◆ **WORK TASK**:
Retype, word for word, each line between the lines holding "The process ID." and "Dead (Linux 2.6.33 to 3.13 only)", inclusive, and leave the rest of the data alone.

§ §

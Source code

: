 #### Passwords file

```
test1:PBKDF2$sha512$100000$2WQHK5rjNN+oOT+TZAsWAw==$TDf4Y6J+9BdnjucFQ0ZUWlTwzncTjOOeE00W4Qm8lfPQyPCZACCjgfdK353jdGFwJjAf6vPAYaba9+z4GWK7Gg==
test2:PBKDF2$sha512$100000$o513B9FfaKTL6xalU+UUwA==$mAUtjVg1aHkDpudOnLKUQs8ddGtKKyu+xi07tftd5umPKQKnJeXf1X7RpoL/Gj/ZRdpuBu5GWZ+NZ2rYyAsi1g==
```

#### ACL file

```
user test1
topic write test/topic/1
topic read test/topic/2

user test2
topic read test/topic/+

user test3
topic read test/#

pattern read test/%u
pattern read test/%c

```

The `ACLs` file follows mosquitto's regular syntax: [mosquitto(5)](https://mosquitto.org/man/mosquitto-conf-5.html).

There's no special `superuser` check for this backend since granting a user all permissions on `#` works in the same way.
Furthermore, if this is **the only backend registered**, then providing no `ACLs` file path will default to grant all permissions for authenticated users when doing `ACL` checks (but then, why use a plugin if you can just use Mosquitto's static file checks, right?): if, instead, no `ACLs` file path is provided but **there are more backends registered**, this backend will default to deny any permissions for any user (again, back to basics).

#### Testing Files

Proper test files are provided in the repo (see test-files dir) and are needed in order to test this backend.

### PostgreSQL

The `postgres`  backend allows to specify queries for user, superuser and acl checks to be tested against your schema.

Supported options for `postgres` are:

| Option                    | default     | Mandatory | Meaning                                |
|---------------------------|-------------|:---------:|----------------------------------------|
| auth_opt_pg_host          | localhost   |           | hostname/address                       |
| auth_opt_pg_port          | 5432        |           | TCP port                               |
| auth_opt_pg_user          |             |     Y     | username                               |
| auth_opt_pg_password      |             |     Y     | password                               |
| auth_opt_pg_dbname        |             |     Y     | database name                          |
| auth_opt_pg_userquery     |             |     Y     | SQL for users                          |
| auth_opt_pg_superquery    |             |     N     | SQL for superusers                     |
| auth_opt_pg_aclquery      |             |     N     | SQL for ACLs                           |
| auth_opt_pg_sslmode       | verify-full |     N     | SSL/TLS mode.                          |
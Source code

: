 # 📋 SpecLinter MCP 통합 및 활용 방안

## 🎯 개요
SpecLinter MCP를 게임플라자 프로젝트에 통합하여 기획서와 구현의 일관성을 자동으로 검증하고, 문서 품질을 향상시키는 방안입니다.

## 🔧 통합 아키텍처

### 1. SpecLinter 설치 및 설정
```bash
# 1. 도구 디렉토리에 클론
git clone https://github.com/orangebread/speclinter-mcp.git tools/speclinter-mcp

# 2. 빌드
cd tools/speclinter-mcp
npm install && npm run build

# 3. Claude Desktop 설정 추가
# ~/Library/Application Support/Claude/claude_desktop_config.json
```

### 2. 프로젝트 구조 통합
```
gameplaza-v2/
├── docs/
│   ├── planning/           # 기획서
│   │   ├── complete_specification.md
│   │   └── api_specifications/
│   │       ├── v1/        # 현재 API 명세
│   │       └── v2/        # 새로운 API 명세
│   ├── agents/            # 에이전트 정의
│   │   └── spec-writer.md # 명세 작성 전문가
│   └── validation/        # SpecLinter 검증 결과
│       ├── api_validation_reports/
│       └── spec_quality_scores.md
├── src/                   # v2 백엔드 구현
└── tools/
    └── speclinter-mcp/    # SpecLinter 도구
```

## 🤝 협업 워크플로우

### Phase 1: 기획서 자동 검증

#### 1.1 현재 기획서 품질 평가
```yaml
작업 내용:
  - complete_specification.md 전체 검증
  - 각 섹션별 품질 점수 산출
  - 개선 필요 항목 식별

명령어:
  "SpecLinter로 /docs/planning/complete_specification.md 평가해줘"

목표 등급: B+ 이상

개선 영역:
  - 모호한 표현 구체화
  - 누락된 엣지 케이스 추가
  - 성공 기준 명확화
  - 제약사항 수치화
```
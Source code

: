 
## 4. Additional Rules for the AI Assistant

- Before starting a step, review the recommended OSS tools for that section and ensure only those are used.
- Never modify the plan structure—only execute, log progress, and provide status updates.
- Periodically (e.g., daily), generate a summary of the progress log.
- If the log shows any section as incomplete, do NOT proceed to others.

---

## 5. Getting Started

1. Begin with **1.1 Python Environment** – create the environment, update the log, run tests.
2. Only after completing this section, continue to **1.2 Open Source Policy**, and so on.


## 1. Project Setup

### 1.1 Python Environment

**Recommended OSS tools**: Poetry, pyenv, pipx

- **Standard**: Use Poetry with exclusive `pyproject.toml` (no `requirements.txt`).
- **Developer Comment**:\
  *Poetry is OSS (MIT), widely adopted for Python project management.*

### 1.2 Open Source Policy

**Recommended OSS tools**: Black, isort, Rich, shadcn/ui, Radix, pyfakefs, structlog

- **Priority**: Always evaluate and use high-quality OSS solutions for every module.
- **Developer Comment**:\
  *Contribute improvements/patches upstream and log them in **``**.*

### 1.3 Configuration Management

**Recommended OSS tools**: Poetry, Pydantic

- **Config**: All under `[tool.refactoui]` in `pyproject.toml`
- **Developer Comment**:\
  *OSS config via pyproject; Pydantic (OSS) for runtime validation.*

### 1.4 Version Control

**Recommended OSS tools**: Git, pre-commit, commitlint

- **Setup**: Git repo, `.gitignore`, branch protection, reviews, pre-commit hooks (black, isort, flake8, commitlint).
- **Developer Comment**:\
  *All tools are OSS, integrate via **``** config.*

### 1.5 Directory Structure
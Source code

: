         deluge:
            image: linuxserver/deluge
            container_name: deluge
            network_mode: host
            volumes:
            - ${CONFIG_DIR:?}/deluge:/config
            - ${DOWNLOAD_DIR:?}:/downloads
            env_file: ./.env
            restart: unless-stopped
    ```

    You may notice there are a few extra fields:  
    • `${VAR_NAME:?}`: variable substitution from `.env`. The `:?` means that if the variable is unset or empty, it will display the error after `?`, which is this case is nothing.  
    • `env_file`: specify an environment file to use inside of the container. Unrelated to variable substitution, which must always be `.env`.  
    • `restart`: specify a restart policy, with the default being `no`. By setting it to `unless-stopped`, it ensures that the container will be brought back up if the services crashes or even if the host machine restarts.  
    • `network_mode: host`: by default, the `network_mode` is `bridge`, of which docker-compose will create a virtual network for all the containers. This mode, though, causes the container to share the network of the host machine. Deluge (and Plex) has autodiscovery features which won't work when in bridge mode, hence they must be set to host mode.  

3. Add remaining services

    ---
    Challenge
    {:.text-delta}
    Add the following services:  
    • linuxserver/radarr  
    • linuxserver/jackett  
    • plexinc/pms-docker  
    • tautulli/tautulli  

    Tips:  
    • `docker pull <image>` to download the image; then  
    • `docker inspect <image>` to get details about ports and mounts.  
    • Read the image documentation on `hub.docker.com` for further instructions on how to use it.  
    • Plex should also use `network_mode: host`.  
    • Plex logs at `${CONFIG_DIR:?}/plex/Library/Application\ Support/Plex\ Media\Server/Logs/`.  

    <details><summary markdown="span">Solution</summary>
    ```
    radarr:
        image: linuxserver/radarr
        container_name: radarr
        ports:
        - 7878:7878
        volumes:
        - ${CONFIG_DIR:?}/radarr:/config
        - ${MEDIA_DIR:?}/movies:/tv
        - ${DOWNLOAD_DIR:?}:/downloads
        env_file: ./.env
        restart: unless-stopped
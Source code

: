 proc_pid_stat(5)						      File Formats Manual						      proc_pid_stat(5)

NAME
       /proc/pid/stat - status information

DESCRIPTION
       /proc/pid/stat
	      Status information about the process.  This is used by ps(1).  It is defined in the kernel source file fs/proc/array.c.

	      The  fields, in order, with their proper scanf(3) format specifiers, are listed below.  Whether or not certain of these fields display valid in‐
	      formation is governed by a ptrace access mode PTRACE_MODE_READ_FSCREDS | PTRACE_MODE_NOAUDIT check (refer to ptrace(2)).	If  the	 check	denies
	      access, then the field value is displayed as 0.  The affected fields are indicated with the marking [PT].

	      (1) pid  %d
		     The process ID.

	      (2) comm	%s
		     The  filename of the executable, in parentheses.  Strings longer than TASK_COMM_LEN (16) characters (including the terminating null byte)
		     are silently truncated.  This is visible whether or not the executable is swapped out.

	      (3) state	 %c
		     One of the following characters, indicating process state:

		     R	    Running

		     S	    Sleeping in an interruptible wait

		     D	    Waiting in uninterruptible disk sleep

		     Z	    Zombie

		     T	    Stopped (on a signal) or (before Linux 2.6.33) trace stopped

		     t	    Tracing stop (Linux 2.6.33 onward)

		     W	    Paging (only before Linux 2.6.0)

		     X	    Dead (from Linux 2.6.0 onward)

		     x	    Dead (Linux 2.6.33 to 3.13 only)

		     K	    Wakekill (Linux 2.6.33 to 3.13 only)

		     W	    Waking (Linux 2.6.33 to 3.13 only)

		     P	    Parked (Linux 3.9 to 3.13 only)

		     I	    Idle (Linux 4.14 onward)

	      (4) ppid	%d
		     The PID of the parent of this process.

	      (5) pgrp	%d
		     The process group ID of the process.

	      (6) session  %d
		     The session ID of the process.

§ §

◆ **SOLVED PROBLEM**:
		     The process ID.

	      (2) comm	%s
		     The  filename of the executable, in parentheses.  Strings longer than TASK_COMM_LEN (16) characters (including the terminating null byte)
		     are silently truncated.  This is visible whether or not the executable is swapped out.

	      (3) state	 %c
		     One of the following characters, indicating process state:

		     R	    Running

		     S	    Sleeping in an interruptible wait

		     D	    Waiting in uninterruptible disk sleep

		     Z	    Zombie

		     T	    Stopped (on a signal) or (before Linux 2.6.33) trace stopped

		     t	    Tracing stop (Linux 2.6.33 onward)

		     W	    Paging (only before Linux 2.6.0)

		     X	    Dead (from Linux 2.6.0 onward)

		     x	    Dead (Linux 2.6.33 to 3.13 only)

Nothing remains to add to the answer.